Yuan-Chen Li first arrived on the contemporary music scene in Taiwan with her very personal use of instrumentation and style in her chamber music piece Zang (the funeral) in 2000. In 2003, the expression and orchestration of her orchestral work Awakening won the Tsang-Houei Hsu Memorial Prize at the Asian Music Festival 2003 in Tokyo from the Asian Composers’ League, and was premiered by the Tokyo Philharmonic Orchestra. In recent years, Li’s music reflects her transformation of processes and concepts in Chinese phonology, Asian chamber and aboriginal music, Asian traditional arts, literature, and Buddhism into a compositional technique for instruments of both Western and Chinese practices, offering new experience to her audience and collaborators with the cross-cultural and cross-disciplined approach to musical time, space, and drama. With her virtuosity in instrumentation and fluency in converging and synthesizing contrastingly cultural, musical and conceptual ideas, her treatment of the space of the sonority, temporality, texture, and syntax have engaged musicians of different practices, critics, researchers, and worldwide listeners. Her works have been included in catalogs such as Alexander Street Music and Londeix Guide To The Saxophone Repertoire, Composer Diversity Database, and etc.
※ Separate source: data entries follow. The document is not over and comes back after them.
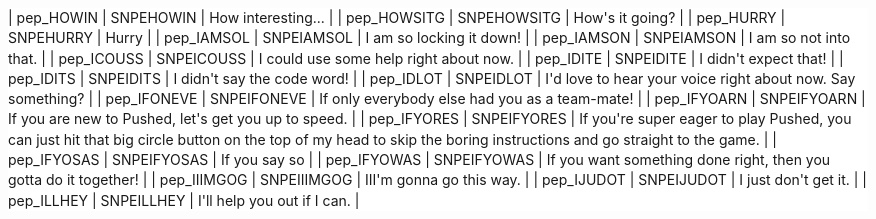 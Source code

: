 | pep\_HOWIN         | SNPEHOWIN      | How interesting\.\.\.                                                                                                                                                                                                                                                                                               |
| pep\_HOWSITG       | SNPEHOWSITG    | How's it going?                                                                                                                                                                                                                                                                                                     |
| pep\_HURRY         | SNPEHURRY      | Hurry                                                                                                                                                                                                                                                                                                               |
| pep\_IAMSOL        | SNPEIAMSOL     | I am so locking it down\!                                                                                                                                                                                                                                                                                           |
| pep\_IAMSON        | SNPEIAMSON     | I am so not into that\.                                                                                                                                                                                                                                                                                             |
| pep\_ICOUSS        | SNPEICOUSS     | I could use some help right about now\.                                                                                                                                                                                                                                                                             |
| pep\_IDITE         | SNPEIDITE      | I didn't  expect that\!                                                                                                                                                                                                                                                                                             |
| pep\_IDITS         | SNPEIDITS      | I didn't  say the code word\!                                                                                                                                                                                                                                                                                       |
| pep\_IDLOT         | SNPEIDLOT      | I'd love to hear your voice right about now\. Say something?                                                                                                                                                                                                                                                        |
| pep\_IFONEVE       | SNPEIFONEVE    | If only everybody else had you as a team\-mate\!                                                                                                                                                                                                                                                                    |
| pep\_IFYOARN       | SNPEIFYOARN    | If you are new to Pushed, let's get you up to speed\.                                                                                                                                                                                                                                                               |
| pep\_IFYORES       | SNPEIFYORES    | If you're super eager to play Pushed, you can just hit that big circle button on the top of my head to skip the boring instructions and go straight to the game\.                                                                                                                                                   |
| pep\_IFYOSAS       | SNPEIFYOSAS    | If you say so                                                                                                                                                                                                                                                                                                       |
| pep\_IFYOWAS       | SNPEIFYOWAS    | If you want something done right, then you gotta do it together\!                                                                                                                                                                                                                                                   |
| pep\_IIIMGOG       | SNPEIIIMGOG    | III'm gonna go this way\.                                                                                                                                                                                                                                                                                           |
| pep\_IJUDOT        | SNPEIJUDOT     | I just don't  get it\.                                                                                                                                                                                                                                                                                              |
| pep\_ILLHEY        | SNPEILLHEY     | I'll help you out if I can\.                                                                                                                                                                                                                                                                                        |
Committed to cultivating the combination of new music composition, interpretation, and community, she has frequently collaborated with Paul Ching-Po Chiang, conductor of Moment Musicaux Philharmonia (Taiwan), National Symphony Orchestra (Taiwan), and Chinese ensemble Chai-Found Music Workshop (Taiwan). Since 2011, Li has been mentored by Maestro Cliff Colnot, from whom she has been introduced to professional notation, rehearsal techniques, and editorial work for orchestra, chamber music, and songs. After holding a visiting professor position at Reed College, she has since lived and worked in Portland.